Gene regulation is the process of DNA and protein interactions in a gene that determines where and how the gene will be activated. Small differences in gene regulation among individuals can lead to disease susceptibility or resistance. But these differences are not well understood yet.
The GRID project: Gene Regulators in Disease will not seek to identify new genes. Instead, the project will focus on regulatory mechanisms in common human diseases, such as abnormal gene production, assembly and turnover. The project will characterize more than 250 disease genes believed to be associated with diabetes, asthma, inflammatory diseases and some forms of cancer.
The team expects to identify a cascade of biological steps initiated by regulatory mechanisms in 25 genes that modify disease risk. The project will investigate gene regulation in a breed of transgenic mice developed at McGill University, in collaboration with Nucleis SA, a French company. Nucleis will set up a North American biotechnology laboratory in Montreal and train highly qualified personnel to work in this area. The project will also collaborate with other Canadian biomedical and pharmaceutical centres.
By identifying the biological steps initiated by regulatory mechanisms, the research team expects to better understand how disease risk is modified.

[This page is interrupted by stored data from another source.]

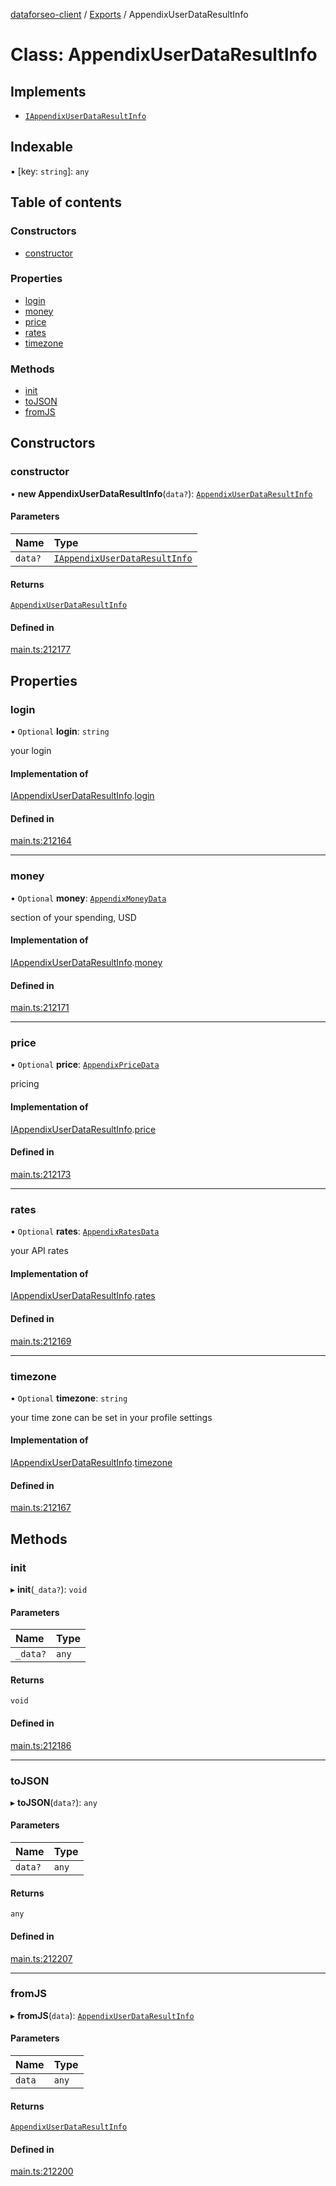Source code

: [dataforseo-client](../README.md) / [Exports](../modules.md) / AppendixUserDataResultInfo

# Class: AppendixUserDataResultInfo

## Implements

- [`IAppendixUserDataResultInfo`](../interfaces/IAppendixUserDataResultInfo.md)

## Indexable

▪ [key: `string`]: `any`

## Table of contents

### Constructors

- [constructor](AppendixUserDataResultInfo.md#constructor)

### Properties

- [login](AppendixUserDataResultInfo.md#login)
- [money](AppendixUserDataResultInfo.md#money)
- [price](AppendixUserDataResultInfo.md#price)
- [rates](AppendixUserDataResultInfo.md#rates)
- [timezone](AppendixUserDataResultInfo.md#timezone)

### Methods

- [init](AppendixUserDataResultInfo.md#init)
- [toJSON](AppendixUserDataResultInfo.md#tojson)
- [fromJS](AppendixUserDataResultInfo.md#fromjs)

## Constructors

### constructor

• **new AppendixUserDataResultInfo**(`data?`): [`AppendixUserDataResultInfo`](AppendixUserDataResultInfo.md)

#### Parameters

| Name | Type |
| :------ | :------ |
| `data?` | [`IAppendixUserDataResultInfo`](../interfaces/IAppendixUserDataResultInfo.md) |

#### Returns

[`AppendixUserDataResultInfo`](AppendixUserDataResultInfo.md)

#### Defined in

[main.ts:212177](https://github.com/dataforseo/TypeScriptClient/blob/7ca1aa4/main.ts#L212177)

## Properties

### login

• `Optional` **login**: `string`

your login

#### Implementation of

[IAppendixUserDataResultInfo](../interfaces/IAppendixUserDataResultInfo.md).[login](../interfaces/IAppendixUserDataResultInfo.md#login)

#### Defined in

[main.ts:212164](https://github.com/dataforseo/TypeScriptClient/blob/7ca1aa4/main.ts#L212164)

___

### money

• `Optional` **money**: [`AppendixMoneyData`](AppendixMoneyData.md)

section of your spending, USD

#### Implementation of

[IAppendixUserDataResultInfo](../interfaces/IAppendixUserDataResultInfo.md).[money](../interfaces/IAppendixUserDataResultInfo.md#money)

#### Defined in

[main.ts:212171](https://github.com/dataforseo/TypeScriptClient/blob/7ca1aa4/main.ts#L212171)

___

### price

• `Optional` **price**: [`AppendixPriceData`](AppendixPriceData.md)

pricing

#### Implementation of

[IAppendixUserDataResultInfo](../interfaces/IAppendixUserDataResultInfo.md).[price](../interfaces/IAppendixUserDataResultInfo.md#price)

#### Defined in

[main.ts:212173](https://github.com/dataforseo/TypeScriptClient/blob/7ca1aa4/main.ts#L212173)

___

### rates

• `Optional` **rates**: [`AppendixRatesData`](AppendixRatesData.md)

your API rates

#### Implementation of

[IAppendixUserDataResultInfo](../interfaces/IAppendixUserDataResultInfo.md).[rates](../interfaces/IAppendixUserDataResultInfo.md#rates)

#### Defined in

[main.ts:212169](https://github.com/dataforseo/TypeScriptClient/blob/7ca1aa4/main.ts#L212169)

___

### timezone

• `Optional` **timezone**: `string`

your time zone
can be set in your profile settings

#### Implementation of

[IAppendixUserDataResultInfo](../interfaces/IAppendixUserDataResultInfo.md).[timezone](../interfaces/IAppendixUserDataResultInfo.md#timezone)

#### Defined in

[main.ts:212167](https://github.com/dataforseo/TypeScriptClient/blob/7ca1aa4/main.ts#L212167)

## Methods

### init

▸ **init**(`_data?`): `void`

#### Parameters

| Name | Type |
| :------ | :------ |
| `_data?` | `any` |

#### Returns

`void`

#### Defined in

[main.ts:212186](https://github.com/dataforseo/TypeScriptClient/blob/7ca1aa4/main.ts#L212186)

___

### toJSON

▸ **toJSON**(`data?`): `any`

#### Parameters

| Name | Type |
| :------ | :------ |
| `data?` | `any` |

#### Returns

`any`

#### Defined in

[main.ts:212207](https://github.com/dataforseo/TypeScriptClient/blob/7ca1aa4/main.ts#L212207)

___

### fromJS

▸ **fromJS**(`data`): [`AppendixUserDataResultInfo`](AppendixUserDataResultInfo.md)

#### Parameters

| Name | Type |
| :------ | :------ |
| `data` | `any` |

#### Returns

[`AppendixUserDataResultInfo`](AppendixUserDataResultInfo.md)

#### Defined in

[main.ts:212200](https://github.com/dataforseo/TypeScriptClient/blob/7ca1aa4/main.ts#L212200)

This in turn is expected to open the way to new treatments and health products. At the same time, the project will study the ethical implications and dimensions of this research, so that an appropriate framework for this and other projects can be developed.
Integrated GE3LS Research: Commercialization issues inherent to Public-Private partnerships
GE3LS Project Leaders: Bartha M. Knoppers, Université de Montréal
Large scale projects such as the Gene Regulators in Disease (“GRID”) project promise important benefits, but also raise commercialisation issues inherent in such public private partnerships, including:
- conflicts of interest and research integrity;
- confidentiality and open science; and
- research exemption to patents.
This integrated GE3LS project will examine such issues from ethical, legal and social perspectives. The project seeks to address which strategies should be adopted to reduce possible adverse impact of commercialisation on genetic research how such strategies should be implemented and how they might possibly be applied to other types of researchin order to maximize potential benefits to society. Anticipated outcomes of this integrated GE3LS project include:
- providing guidance to partners of the GRID project to enable fruitful collaboration and help maximize economic, scientific and social benefits;
- publishing policy documents for future academic-industry collaborations;
- writing articles on all of the three selected issues (conflicts of interest, confidentiality and research exemption) and presenting at national and international conferences to disseminate reserach findings; and
- archiving research outputs on teh HUMGEN website and the IPGen portal.